__DATASET CONTENT__
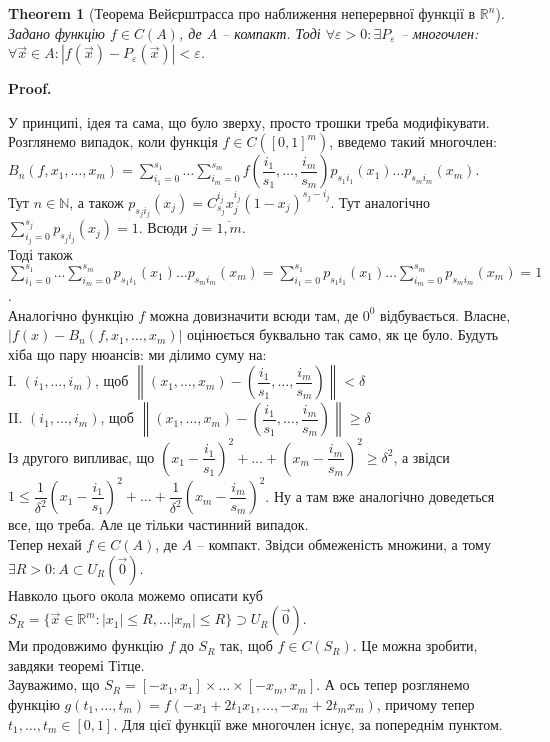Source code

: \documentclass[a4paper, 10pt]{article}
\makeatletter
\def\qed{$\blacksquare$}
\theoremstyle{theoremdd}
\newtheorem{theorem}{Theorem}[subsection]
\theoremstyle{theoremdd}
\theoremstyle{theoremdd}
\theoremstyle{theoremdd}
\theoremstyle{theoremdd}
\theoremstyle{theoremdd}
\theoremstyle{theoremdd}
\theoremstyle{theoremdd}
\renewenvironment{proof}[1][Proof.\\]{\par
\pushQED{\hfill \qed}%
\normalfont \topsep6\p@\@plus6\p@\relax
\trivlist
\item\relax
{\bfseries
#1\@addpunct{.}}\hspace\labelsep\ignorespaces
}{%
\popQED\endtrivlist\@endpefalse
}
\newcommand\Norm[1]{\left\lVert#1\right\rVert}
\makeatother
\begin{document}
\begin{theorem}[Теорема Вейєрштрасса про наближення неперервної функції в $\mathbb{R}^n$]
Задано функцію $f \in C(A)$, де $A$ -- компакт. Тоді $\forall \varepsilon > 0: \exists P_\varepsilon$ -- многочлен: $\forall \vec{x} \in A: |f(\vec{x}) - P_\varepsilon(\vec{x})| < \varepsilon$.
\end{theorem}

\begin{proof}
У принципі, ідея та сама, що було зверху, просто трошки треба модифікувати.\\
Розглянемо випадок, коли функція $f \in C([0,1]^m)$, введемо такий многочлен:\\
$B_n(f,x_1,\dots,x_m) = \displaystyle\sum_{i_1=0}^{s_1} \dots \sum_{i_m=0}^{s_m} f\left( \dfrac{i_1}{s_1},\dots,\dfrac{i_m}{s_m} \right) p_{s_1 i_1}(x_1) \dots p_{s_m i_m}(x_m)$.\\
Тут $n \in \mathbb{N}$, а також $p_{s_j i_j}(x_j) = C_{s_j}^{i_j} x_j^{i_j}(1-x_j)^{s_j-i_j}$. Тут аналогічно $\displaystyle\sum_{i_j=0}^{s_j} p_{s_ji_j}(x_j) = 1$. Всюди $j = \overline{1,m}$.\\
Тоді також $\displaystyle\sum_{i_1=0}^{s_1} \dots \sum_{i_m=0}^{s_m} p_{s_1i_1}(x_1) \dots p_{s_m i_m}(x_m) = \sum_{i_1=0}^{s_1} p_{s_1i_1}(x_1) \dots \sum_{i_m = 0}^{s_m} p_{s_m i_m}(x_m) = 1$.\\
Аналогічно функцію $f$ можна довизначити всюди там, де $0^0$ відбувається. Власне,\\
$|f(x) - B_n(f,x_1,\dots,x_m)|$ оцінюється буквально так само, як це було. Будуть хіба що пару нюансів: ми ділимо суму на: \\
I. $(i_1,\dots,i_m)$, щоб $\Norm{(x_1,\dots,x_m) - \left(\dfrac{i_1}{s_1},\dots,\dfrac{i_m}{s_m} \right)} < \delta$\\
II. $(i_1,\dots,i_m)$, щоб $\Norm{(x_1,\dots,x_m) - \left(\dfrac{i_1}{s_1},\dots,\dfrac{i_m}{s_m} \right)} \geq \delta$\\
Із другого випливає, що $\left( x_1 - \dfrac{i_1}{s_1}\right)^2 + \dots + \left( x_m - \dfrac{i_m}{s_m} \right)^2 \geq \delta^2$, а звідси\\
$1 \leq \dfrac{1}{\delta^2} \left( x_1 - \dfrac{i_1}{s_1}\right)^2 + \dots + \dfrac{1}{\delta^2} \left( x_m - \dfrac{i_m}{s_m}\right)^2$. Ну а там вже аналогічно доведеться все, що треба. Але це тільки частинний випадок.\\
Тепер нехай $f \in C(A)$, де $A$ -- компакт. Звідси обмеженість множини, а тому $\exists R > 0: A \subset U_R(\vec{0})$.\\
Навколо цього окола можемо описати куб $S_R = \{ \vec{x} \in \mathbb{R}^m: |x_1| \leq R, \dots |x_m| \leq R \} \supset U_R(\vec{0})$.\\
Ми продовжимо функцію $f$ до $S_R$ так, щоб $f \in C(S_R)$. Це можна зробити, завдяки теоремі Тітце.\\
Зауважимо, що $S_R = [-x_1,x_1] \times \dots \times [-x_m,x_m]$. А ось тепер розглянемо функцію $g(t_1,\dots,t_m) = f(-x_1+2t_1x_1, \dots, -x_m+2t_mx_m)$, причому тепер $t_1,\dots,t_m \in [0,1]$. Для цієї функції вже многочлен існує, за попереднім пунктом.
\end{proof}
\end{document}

__THE PROBLEM__
If a record contains a picture, leave the picture out and return everything else exactly.

__EXERCISE SOLUTION__
Source code

: \documentclass[a4paper, 10pt]{article}
\makeatletter
\def\qed{$\blacksquare$}
\theoremstyle{theoremdd}
\newtheorem{theorem}{Theorem}[subsection]
\theoremstyle{theoremdd}
\theoremstyle{theoremdd}
\theoremstyle{theoremdd}
\theoremstyle{theoremdd}
\theoremstyle{theoremdd}
\theoremstyle{theoremdd}
\theoremstyle{theoremdd}
\renewenvironment{proof}[1][Proof.\\]{\par
\pushQED{\hfill \qed}%
\normalfont \topsep6\p@\@plus6\p@\relax
\trivlist
\item\relax
{\bfseries
#1\@addpunct{.}}\hspace\labelsep\ignorespaces
}{%
\popQED\endtrivlist\@endpefalse
}
\newcommand\Norm[1]{\left\lVert#1\right\rVert}
\makeatother
\begin{document}
\begin{theorem}[Теорема Вейєрштрасса про наближення неперервної функції в $\mathbb{R}^n$]
Задано функцію $f \in C(A)$, де $A$ -- компакт. Тоді $\forall \varepsilon > 0: \exists P_\varepsilon$ -- многочлен: $\forall \vec{x} \in A: |f(\vec{x}) - P_\varepsilon(\vec{x})| < \varepsilon$.
\end{theorem}

\begin{proof}
У принципі, ідея та сама, що було зверху, просто трошки треба модифікувати.\\
Розглянемо випадок, коли функція $f \in C([0,1]^m)$, введемо такий многочлен:\\
$B_n(f,x_1,\dots,x_m) = \displaystyle\sum_{i_1=0}^{s_1} \dots \sum_{i_m=0}^{s_m} f\left( \dfrac{i_1}{s_1},\dots,\dfrac{i_m}{s_m} \right) p_{s_1 i_1}(x_1) \dots p_{s_m i_m}(x_m)$.\\
Тут $n \in \mathbb{N}$, а також $p_{s_j i_j}(x_j) = C_{s_j}^{i_j} x_j^{i_j}(1-x_j)^{s_j-i_j}$. Тут аналогічно $\displaystyle\sum_{i_j=0}^{s_j} p_{s_ji_j}(x_j) = 1$. Всюди $j = \overline{1,m}$.\\
Тоді також $\displaystyle\sum_{i_1=0}^{s_1} \dots \sum_{i_m=0}^{s_m} p_{s_1i_1}(x_1) \dots p_{s_m i_m}(x_m) = \sum_{i_1=0}^{s_1} p_{s_1i_1}(x_1) \dots \sum_{i_m = 0}^{s_m} p_{s_m i_m}(x_m) = 1$.\\
Аналогічно функцію $f$ можна довизначити всюди там, де $0^0$ відбувається. Власне,\\
$|f(x) - B_n(f,x_1,\dots,x_m)|$ оцінюється буквально так само, як це було. Будуть хіба що пару нюансів: ми ділимо суму на: \\
I. $(i_1,\dots,i_m)$, щоб $\Norm{(x_1,\dots,x_m) - \left(\dfrac{i_1}{s_1},\dots,\dfrac{i_m}{s_m} \right)} < \delta$\\
II. $(i_1,\dots,i_m)$, щоб $\Norm{(x_1,\dots,x_m) - \left(\dfrac{i_1}{s_1},\dots,\dfrac{i_m}{s_m} \right)} \geq \delta$\\
Із другого випливає, що $\left( x_1 - \dfrac{i_1}{s_1}\right)^2 + \dots + \left( x_m - \dfrac{i_m}{s_m} \right)^2 \geq \delta^2$, а звідси\\
$1 \leq \dfrac{1}{\delta^2} \left( x_1 - \dfrac{i_1}{s_1}\right)^2 + \dots + \dfrac{1}{\delta^2} \left( x_m - \dfrac{i_m}{s_m}\right)^2$. Ну а там вже аналогічно доведеться все, що треба. Але це тільки частинний випадок.\\
Тепер нехай $f \in C(A)$, де $A$ -- компакт. Звідси обмеженість множини, а тому $\exists R > 0: A \subset U_R(\vec{0})$.\\
Навколо цього окола можемо описати куб $S_R = \{ \vec{x} \in \mathbb{R}^m: |x_1| \leq R, \dots |x_m| \leq R \} \supset U_R(\vec{0})$.\\
Ми продовжимо функцію $f$ до $S_R$ так, щоб $f \in C(S_R)$. Це можна зробити, завдяки теоремі Тітце.\\
Зауважимо, що $S_R = [-x_1,x_1] \times \dots \times [-x_m,x_m]$. А ось тепер розглянемо функцію $g(t_1,\dots,t_m) = f(-x_1+2t_1x_1, \dots, -x_m+2t_mx_m)$, причому тепер $t_1,\dots,t_m \in [0,1]$. Для цієї функції вже многочлен існує, за попереднім пунктом.
\end{proof}
\end{document}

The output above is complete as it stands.